Prompt: Write the listing out again word for word, excluding any pictures.

Dataset excerpts:
+ + + + +

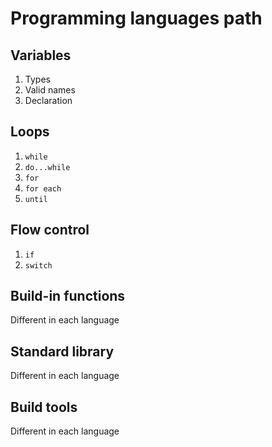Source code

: # Programming languages path

## Variables

1. Types
2. Valid names
3. Declaration

## Loops

1. `while`
2. `do...while`
3. `for`
4. `for each`
5. `until`

## Flow control

1. `if`
2. `switch`

## Build-in functions

Different in each language

## Standard library

Different in each language

## Build tools

Different in each language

+ + + + +

Exercise response:
Source code

: # Programming languages path

## Variables

1. Types
2. Valid names
3. Declaration

## Loops

1. `while`
2. `do...while`
3. `for`
4. `for each`
5. `until`

## Flow control

1. `if`
2. `switch`

## Build-in functions

Different in each language

## Standard library

Different in each language

## Build tools

Different in each language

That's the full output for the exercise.